Task requirements:
Find the word "theoremstyle" in the records and copy every line where it occurs.

Extracted records:
Segment Open

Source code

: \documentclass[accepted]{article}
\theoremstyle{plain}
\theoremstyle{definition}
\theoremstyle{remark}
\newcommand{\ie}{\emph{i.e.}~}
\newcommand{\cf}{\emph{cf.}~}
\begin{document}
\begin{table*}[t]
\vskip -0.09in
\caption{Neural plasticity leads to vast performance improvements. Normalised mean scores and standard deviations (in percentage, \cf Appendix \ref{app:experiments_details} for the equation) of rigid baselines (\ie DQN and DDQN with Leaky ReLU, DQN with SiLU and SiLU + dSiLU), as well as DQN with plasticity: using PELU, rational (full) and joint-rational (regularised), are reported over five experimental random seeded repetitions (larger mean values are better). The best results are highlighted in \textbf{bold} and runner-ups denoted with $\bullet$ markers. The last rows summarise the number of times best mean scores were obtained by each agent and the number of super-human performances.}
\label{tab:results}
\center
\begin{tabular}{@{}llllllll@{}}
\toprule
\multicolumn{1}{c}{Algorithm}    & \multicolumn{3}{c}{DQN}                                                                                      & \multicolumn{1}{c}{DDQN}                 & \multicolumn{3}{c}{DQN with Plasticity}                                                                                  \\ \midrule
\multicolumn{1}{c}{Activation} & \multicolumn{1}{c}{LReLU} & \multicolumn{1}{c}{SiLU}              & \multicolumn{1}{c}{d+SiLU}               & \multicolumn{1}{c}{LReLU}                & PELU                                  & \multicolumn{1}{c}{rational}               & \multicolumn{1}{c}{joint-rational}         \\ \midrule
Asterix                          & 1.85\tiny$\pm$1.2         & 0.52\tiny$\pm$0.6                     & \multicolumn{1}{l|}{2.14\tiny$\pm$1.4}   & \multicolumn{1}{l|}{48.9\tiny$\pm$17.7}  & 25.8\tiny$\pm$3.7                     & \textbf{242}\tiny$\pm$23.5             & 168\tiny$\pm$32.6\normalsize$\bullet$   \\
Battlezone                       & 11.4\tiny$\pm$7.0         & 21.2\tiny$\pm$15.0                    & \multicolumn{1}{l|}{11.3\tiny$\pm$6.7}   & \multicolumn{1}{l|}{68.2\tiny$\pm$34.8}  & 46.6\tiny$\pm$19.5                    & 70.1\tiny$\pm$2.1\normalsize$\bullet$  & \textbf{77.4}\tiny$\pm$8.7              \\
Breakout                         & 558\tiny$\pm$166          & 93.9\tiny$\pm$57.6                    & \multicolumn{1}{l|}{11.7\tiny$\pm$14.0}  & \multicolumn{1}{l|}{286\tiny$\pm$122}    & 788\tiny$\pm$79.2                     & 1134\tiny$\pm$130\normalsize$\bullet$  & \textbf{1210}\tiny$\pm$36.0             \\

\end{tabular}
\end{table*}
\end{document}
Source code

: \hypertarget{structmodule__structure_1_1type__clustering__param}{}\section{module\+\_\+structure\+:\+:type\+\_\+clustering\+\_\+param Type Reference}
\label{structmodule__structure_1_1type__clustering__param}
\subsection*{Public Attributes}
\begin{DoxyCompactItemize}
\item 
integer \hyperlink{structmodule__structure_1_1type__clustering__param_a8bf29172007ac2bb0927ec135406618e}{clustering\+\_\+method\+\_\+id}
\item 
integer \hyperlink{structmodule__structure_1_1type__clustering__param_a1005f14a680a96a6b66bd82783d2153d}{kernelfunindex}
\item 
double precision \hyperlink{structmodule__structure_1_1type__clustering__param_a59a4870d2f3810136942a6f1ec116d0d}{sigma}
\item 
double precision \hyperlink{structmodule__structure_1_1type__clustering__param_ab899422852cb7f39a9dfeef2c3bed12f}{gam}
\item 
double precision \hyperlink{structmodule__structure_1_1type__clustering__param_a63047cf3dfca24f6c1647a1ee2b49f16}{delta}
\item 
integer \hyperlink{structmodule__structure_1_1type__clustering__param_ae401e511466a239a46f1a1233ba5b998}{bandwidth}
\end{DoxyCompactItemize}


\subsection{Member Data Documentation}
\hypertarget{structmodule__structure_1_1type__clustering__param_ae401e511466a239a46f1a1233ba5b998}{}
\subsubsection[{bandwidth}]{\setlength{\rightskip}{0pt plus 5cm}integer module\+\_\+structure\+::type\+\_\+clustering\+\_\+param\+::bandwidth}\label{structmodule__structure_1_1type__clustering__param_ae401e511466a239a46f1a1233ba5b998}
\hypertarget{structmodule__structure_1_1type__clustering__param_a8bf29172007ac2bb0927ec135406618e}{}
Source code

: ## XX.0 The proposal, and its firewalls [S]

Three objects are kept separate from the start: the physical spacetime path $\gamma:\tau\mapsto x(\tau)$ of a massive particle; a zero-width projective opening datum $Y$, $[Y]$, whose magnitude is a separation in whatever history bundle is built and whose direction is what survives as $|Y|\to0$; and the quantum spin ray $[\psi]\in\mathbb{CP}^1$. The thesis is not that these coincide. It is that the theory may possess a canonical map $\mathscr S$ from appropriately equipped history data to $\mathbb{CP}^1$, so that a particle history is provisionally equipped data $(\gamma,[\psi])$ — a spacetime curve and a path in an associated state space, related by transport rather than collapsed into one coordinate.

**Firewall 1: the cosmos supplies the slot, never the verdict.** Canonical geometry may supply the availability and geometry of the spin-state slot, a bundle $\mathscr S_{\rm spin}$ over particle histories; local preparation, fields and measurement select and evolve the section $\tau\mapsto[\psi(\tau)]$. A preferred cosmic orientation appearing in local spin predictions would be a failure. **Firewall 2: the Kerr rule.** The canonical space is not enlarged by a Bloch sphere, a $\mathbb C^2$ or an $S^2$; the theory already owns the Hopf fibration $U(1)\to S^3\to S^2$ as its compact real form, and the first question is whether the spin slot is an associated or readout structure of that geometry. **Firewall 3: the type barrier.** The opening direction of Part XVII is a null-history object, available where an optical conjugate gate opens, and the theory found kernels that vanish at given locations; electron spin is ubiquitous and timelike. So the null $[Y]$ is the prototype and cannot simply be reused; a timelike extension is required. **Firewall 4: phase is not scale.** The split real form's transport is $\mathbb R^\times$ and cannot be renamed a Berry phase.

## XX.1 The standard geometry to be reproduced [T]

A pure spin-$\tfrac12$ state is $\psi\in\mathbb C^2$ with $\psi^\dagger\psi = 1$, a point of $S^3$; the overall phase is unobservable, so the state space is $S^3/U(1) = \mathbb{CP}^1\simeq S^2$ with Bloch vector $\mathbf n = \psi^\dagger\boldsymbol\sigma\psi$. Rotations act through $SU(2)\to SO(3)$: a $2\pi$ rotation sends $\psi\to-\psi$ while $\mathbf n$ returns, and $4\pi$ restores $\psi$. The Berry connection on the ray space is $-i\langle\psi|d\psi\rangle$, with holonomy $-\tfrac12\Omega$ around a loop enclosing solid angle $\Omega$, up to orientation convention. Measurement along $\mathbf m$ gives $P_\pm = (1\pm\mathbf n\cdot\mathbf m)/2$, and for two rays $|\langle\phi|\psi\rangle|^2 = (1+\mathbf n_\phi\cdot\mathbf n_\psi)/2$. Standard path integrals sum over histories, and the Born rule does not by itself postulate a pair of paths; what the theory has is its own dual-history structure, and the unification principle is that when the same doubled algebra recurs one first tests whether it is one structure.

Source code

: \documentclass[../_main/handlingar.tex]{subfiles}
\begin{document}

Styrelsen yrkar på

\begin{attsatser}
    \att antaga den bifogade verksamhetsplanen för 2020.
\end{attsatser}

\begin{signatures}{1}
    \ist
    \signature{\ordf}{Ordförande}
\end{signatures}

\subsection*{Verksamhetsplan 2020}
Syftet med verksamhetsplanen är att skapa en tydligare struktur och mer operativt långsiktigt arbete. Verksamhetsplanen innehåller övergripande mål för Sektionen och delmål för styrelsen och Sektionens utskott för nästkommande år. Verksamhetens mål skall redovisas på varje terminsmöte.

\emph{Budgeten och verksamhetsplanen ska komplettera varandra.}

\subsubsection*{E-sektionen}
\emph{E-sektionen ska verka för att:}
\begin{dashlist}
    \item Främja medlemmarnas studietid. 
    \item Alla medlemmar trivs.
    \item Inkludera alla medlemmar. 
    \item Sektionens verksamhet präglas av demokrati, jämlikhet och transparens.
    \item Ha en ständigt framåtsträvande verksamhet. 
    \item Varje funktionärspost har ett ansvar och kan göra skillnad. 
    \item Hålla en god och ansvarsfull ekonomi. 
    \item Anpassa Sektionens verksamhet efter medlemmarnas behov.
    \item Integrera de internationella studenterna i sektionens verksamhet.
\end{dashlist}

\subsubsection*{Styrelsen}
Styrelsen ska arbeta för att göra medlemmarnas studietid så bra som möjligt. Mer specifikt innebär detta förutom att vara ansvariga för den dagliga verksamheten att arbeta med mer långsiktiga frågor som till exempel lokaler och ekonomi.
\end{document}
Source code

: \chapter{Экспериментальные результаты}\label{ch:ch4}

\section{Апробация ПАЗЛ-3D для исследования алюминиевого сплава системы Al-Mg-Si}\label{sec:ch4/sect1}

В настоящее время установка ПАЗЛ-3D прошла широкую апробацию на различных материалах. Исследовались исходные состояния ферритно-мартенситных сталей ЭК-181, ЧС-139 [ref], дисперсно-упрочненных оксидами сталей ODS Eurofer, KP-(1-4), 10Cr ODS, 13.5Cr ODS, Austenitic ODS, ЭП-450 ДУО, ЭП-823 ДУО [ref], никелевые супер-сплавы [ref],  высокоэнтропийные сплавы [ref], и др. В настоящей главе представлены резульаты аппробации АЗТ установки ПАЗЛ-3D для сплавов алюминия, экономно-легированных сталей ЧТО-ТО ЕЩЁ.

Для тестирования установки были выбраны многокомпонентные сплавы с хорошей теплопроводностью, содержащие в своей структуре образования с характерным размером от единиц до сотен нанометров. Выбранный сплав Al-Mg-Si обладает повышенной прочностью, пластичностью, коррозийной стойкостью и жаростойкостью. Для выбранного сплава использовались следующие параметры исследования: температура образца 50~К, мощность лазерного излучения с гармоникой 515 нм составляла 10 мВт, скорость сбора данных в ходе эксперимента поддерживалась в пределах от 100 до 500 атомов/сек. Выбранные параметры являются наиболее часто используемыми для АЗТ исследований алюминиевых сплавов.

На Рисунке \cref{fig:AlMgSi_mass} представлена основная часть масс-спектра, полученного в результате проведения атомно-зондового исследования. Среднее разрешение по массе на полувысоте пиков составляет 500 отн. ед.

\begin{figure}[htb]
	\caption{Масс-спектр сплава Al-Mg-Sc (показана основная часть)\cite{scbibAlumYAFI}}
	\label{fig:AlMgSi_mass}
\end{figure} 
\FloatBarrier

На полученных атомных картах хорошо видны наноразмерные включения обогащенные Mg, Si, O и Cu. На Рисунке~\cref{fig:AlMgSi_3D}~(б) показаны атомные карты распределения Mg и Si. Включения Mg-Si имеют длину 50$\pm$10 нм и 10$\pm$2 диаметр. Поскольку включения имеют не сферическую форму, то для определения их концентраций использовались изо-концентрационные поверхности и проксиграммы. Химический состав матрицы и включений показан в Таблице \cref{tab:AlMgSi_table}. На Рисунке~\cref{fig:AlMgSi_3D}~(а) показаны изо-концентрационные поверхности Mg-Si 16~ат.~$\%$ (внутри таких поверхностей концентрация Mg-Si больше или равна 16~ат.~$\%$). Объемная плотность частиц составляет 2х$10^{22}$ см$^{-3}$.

Segment Closed

Response below:
\theoremstyle{plain}
\theoremstyle{definition}
\theoremstyle{remark}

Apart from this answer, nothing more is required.